What you are asked to do: Check each line of the records below and collect those holding "body".
========
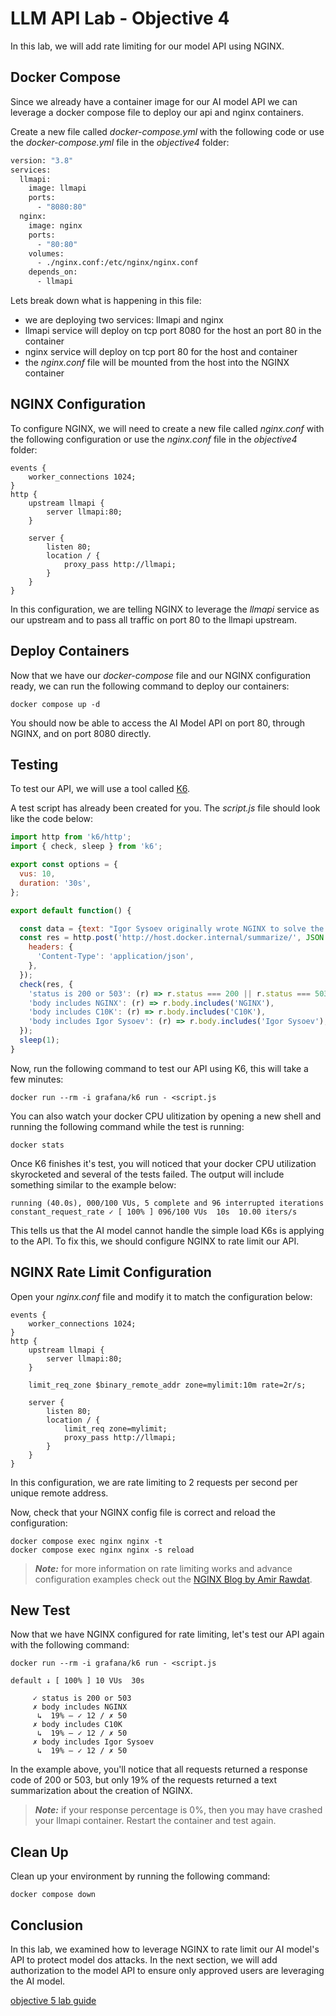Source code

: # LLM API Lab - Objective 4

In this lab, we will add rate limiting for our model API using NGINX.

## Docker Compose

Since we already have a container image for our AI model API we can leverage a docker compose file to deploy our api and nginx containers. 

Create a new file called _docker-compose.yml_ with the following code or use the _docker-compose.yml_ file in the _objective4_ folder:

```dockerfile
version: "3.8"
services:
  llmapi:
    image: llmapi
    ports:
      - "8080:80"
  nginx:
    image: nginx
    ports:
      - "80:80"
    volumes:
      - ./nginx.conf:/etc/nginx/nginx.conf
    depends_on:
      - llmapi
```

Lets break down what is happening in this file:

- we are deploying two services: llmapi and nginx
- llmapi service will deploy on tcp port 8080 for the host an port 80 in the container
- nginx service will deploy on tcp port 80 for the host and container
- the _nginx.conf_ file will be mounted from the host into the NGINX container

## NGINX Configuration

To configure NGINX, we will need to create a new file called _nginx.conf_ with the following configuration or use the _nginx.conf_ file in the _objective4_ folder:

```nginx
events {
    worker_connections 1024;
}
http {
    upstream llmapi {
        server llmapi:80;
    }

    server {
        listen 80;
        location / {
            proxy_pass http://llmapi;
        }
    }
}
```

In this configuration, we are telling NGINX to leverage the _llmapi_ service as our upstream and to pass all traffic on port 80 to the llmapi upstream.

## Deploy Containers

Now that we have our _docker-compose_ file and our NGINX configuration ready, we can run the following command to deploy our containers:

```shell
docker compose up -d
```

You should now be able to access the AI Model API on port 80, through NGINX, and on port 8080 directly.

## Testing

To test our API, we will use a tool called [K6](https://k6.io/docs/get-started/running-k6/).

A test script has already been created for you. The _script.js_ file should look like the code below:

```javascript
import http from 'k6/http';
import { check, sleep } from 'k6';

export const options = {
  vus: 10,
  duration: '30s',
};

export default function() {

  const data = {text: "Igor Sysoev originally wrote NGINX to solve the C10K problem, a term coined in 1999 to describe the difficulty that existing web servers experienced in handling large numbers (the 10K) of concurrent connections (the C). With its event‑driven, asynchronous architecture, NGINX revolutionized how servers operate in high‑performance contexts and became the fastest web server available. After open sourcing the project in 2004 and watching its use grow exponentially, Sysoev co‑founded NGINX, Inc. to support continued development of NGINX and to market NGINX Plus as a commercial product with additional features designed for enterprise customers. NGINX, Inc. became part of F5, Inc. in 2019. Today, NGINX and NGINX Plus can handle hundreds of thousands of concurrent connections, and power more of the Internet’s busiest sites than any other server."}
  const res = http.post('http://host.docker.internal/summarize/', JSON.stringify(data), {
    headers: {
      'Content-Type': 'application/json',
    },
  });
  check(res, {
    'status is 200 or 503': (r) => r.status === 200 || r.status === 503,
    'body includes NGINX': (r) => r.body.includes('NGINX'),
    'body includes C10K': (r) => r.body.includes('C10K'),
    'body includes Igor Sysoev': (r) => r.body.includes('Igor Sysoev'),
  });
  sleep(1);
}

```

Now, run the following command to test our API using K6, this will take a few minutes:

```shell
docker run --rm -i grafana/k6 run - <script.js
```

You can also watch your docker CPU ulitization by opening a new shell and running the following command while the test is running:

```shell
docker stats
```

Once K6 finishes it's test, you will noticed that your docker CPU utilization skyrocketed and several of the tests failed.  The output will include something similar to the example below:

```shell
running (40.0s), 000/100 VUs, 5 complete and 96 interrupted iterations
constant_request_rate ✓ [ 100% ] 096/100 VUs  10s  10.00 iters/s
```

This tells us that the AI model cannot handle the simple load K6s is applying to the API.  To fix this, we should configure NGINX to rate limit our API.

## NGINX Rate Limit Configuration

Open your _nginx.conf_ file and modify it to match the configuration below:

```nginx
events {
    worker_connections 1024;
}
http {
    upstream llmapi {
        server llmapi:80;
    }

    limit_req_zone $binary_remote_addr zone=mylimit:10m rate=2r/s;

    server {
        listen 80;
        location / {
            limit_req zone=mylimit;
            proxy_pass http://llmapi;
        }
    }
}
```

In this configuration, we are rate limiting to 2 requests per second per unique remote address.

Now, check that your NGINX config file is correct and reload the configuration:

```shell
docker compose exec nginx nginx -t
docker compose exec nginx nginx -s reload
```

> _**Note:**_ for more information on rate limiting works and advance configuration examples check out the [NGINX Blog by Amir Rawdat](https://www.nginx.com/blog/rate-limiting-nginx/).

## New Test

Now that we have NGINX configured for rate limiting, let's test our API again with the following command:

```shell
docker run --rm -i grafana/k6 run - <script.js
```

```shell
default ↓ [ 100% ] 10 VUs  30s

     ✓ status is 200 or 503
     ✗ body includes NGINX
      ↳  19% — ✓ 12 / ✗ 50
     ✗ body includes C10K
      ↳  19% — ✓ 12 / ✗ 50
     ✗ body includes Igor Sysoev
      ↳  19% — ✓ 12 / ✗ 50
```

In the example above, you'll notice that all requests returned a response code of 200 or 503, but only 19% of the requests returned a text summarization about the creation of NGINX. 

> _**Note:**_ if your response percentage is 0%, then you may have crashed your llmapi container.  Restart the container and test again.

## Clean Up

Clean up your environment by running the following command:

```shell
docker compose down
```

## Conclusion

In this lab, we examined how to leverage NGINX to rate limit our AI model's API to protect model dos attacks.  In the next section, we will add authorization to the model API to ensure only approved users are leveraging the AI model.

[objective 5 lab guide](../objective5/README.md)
========
Result of the task:
    'body includes NGINX': (r) => r.body.includes('NGINX'),
    'body includes C10K': (r) => r.body.includes('C10K'),
    'body includes Igor Sysoev': (r) => r.body.includes('Igor Sysoev'),
     ✗ body includes NGINX
     ✗ body includes C10K
     ✗ body includes Igor Sysoev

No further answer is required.